Metadata-Version: 2.1
Name: eo4eu_data_utils
Version: 0.15.6.dev1
Summary: General data access utilities for EO4EU
Author-email: Apollon Grigoras <apollon@uoa.gr>
Classifier: Programming Language :: Python :: 3
Classifier: Programming Language :: Python :: 3.10
Classifier: Programming Language :: Python :: 3.11
Classifier: Programming Language :: Python :: 3.12
Classifier: License :: OSI Approved :: MIT License
Classifier: Operating System :: OS Independent
Requires-Python: >=3.10
Description-Content-Type: text/markdown
License-File: LICENSE
Requires-Dist: typing-extensions ~=4.12 ; python_version <= "3.10"
Requires-Dist: boto3 ~=1.26.137 ; python_version <= "3.11"
Requires-Dist: cloudpathlib ~=0.15.1 ; python_version <= "3.11"
Requires-Dist: setuptools ~=65.5.1 ; python_version <= "3.11"
Requires-Dist: boto3 >=1.26.137 ; python_version == "3.12"
Requires-Dist: cloudpathlib >=0.15.1 ; python_version == "3.12"
Requires-Dist: setuptools >=65.5.1 ; python_version == "3.12"

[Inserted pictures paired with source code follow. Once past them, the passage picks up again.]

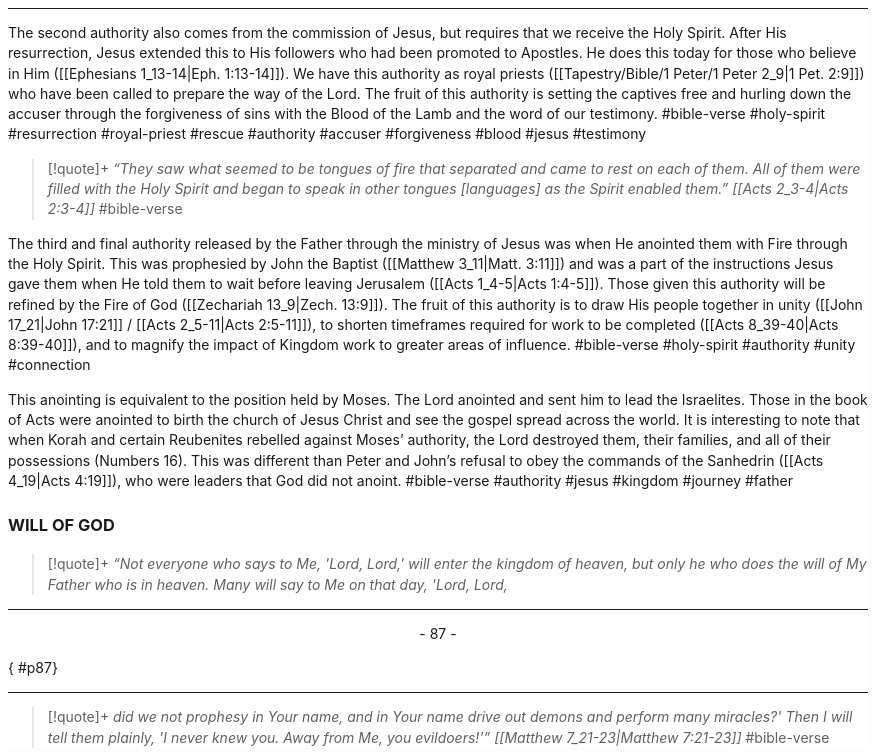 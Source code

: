 
---

The second authority also comes from the commission of Jesus, but requires that we receive the Holy Spirit. After His resurrection, Jesus extended this to His followers who had been promoted to Apostles. He does this today for those who believe in Him ([[Ephesians 1_13-14\|Eph. 1:13-14]]). We have this authority as royal priests ([[Tapestry/Bible/1 Peter/1 Peter 2_9\|1 Pet. 2:9]]) who have been called to prepare the way of the Lord. The fruit of this authority is setting the captives free and hurling down the accuser through the forgiveness of sins with the Blood of the Lamb and the word of our testimony. #bible-verse #holy-spirit #resurrection #royal-priest #rescue #authority #accuser #forgiveness #blood #jesus #testimony 

> [!quote]+ 
>*“They saw what seemed to be tongues of fire that separated and came to rest on each of them. All of them were filled with the Holy Spirit and began to speak in other tongues [*languages*] as the Spirit enabled them.” [[Acts 2_3-4\|Acts 2:3-4]]* #bible-verse 


The third and final authority released by the Father through the ministry of Jesus was when He anointed them with Fire through the Holy Spirit. This was prophesied by John the Baptist ([[Matthew 3_11\|Matt. 3:11]]) and was a part of the instructions Jesus gave them when He told them to wait before leaving Jerusalem ([[Acts 1_4-5\|Acts 1:4-5]]). Those given this authority will be refined by the Fire of God ([[Zechariah 13_9\|Zech. 13:9]]). The fruit of this authority is to draw His people together in unity ([[John 17_21\|John 17:21]] / [[Acts 2_5-11\|Acts 2:5-11]]), to shorten timeframes required for work to be completed ([[Acts 8_39-40\|Acts 8:39-40]]), and to magnify the impact of Kingdom work to greater areas of influence. #bible-verse   #holy-spirit #authority #unity #connection 

This anointing is equivalent to the position held by Moses. The Lord anointed and sent him to lead the Israelites. Those in the book of Acts were anointed to birth the church of Jesus Christ and see the gospel spread across the world. It is interesting to note that when Korah and certain Reubenites rebelled against Moses’ authority, the Lord destroyed them, their families, and all of their possessions (Numbers 16). This was different than Peter and John’s refusal to obey the commands of the Sanhedrin ([[Acts 4_19\|Acts 4:19]]), who were leaders that God did not anoint. #bible-verse #authority #jesus #kingdom #journey #father  

### WILL OF GOD

> [!quote]+ 
>*“Not everyone who says to Me, 'Lord, Lord,' will enter the kingdom of heaven, but only he who does the will of My Father who is in heaven. Many will say to Me on that day, 'Lord, Lord,*

---
<p style="text-align:center;">
- 87 -

</p> 
{ #p87}


---

> [!quote]+ 
>*did we not prophesy in Your name, and in Your name drive out demons and perform many miracles?' Then I will tell them plainly, 'I never knew you. Away from Me, you evildoers!'” [[Matthew 7_21-23\|Matthew 7:21-23]]* #bible-verse 
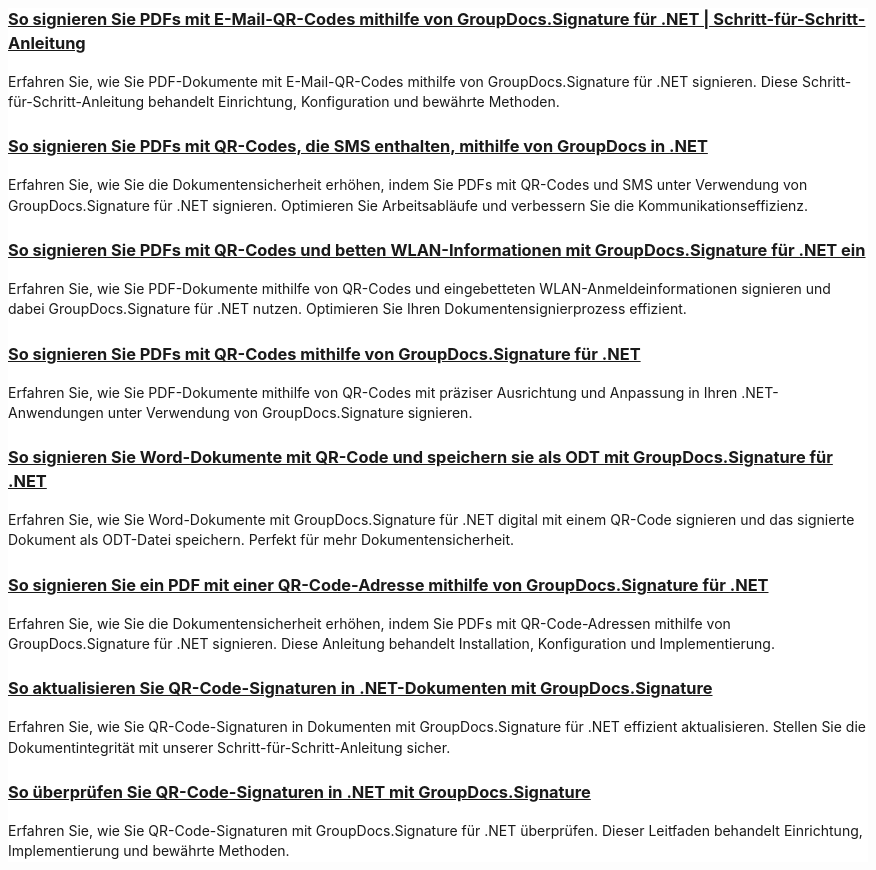 ### [So signieren Sie PDFs mit E-Mail-QR-Codes mithilfe von GroupDocs.Signature für .NET | Schritt-für-Schritt-Anleitung](./sign-pdfs-email-qr-groupdocs-signature-dotnet/)
Erfahren Sie, wie Sie PDF-Dokumente mit E-Mail-QR-Codes mithilfe von GroupDocs.Signature für .NET signieren. Diese Schritt-für-Schritt-Anleitung behandelt Einrichtung, Konfiguration und bewährte Methoden.

### [So signieren Sie PDFs mit QR-Codes, die SMS enthalten, mithilfe von GroupDocs in .NET](./sign-pdf-qr-code-sms-groupdocs-net/)
Erfahren Sie, wie Sie die Dokumentensicherheit erhöhen, indem Sie PDFs mit QR-Codes und SMS unter Verwendung von GroupDocs.Signature für .NET signieren. Optimieren Sie Arbeitsabläufe und verbessern Sie die Kommunikationseffizienz.

### [So signieren Sie PDFs mit QR-Codes und betten WLAN-Informationen mit GroupDocs.Signature für .NET ein](./sign-pdf-qr-code-wifi-groupdocs-signature-net/)
Erfahren Sie, wie Sie PDF-Dokumente mithilfe von QR-Codes und eingebetteten WLAN-Anmeldeinformationen signieren und dabei GroupDocs.Signature für .NET nutzen. Optimieren Sie Ihren Dokumentensignierprozess effizient.

### [So signieren Sie PDFs mit QR-Codes mithilfe von GroupDocs.Signature für .NET](./qr-code-signing-pdf-groupdocs-dotnet/)
Erfahren Sie, wie Sie PDF-Dokumente mithilfe von QR-Codes mit präziser Ausrichtung und Anpassung in Ihren .NET-Anwendungen unter Verwendung von GroupDocs.Signature signieren.

### [So signieren Sie Word-Dokumente mit QR-Code und speichern sie als ODT mit GroupDocs.Signature für .NET](./sign-word-docs-qr-code-save-odt-groupdocs/)
Erfahren Sie, wie Sie Word-Dokumente mit GroupDocs.Signature für .NET digital mit einem QR-Code signieren und das signierte Dokument als ODT-Datei speichern. Perfekt für mehr Dokumentensicherheit.

### [So signieren Sie ein PDF mit einer QR-Code-Adresse mithilfe von GroupDocs.Signature für .NET](./sign-pdf-qr-code-address-groupdocs-signature-dotnet/)
Erfahren Sie, wie Sie die Dokumentensicherheit erhöhen, indem Sie PDFs mit QR-Code-Adressen mithilfe von GroupDocs.Signature für .NET signieren. Diese Anleitung behandelt Installation, Konfiguration und Implementierung.

### [So aktualisieren Sie QR-Code-Signaturen in .NET-Dokumenten mit GroupDocs.Signature](./update-qr-code-signatures-groupdocs-dotnet/)
Erfahren Sie, wie Sie QR-Code-Signaturen in Dokumenten mit GroupDocs.Signature für .NET effizient aktualisieren. Stellen Sie die Dokumentintegrität mit unserer Schritt-für-Schritt-Anleitung sicher.

### [So überprüfen Sie QR-Code-Signaturen in .NET mit GroupDocs.Signature](./verify-qr-code-signatures-groupdocs-dotnet/)
Erfahren Sie, wie Sie QR-Code-Signaturen mit GroupDocs.Signature für .NET überprüfen. Dieser Leitfaden behandelt Einrichtung, Implementierung und bewährte Methoden.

# Data utilities for EO4EU

This package provides classes and functions that help with common tasks involving:

- Reading data from configMaps and secrets
- Uploading to and downloading from S3 buckets
- Configuring components in general

## Installation

`eo4eu-data-utils` is published on [PyPI](https://pypi.org/project/eo4eu-data-utils/) and can be installed with `pip` anywhere. You can look for the latest version and pin that in your `requirements.txt` or what-have-you.

## Usage

For example usage of this package, you may refer to [post-pro](https://git.apps.eo4eu.eu/eo4eu/eo4eu-provision-handler/post-pro), [jupyter-openfaas](https://git.apps.eo4eu.eu/eo4eu/eo4eu-openfaas-operations/jupyter-openfaas) or [jupyter-proxy](https://git.apps.eo4eu.eu/eo4eu/eo4eu-openfaas-operations/jupyter-proxy).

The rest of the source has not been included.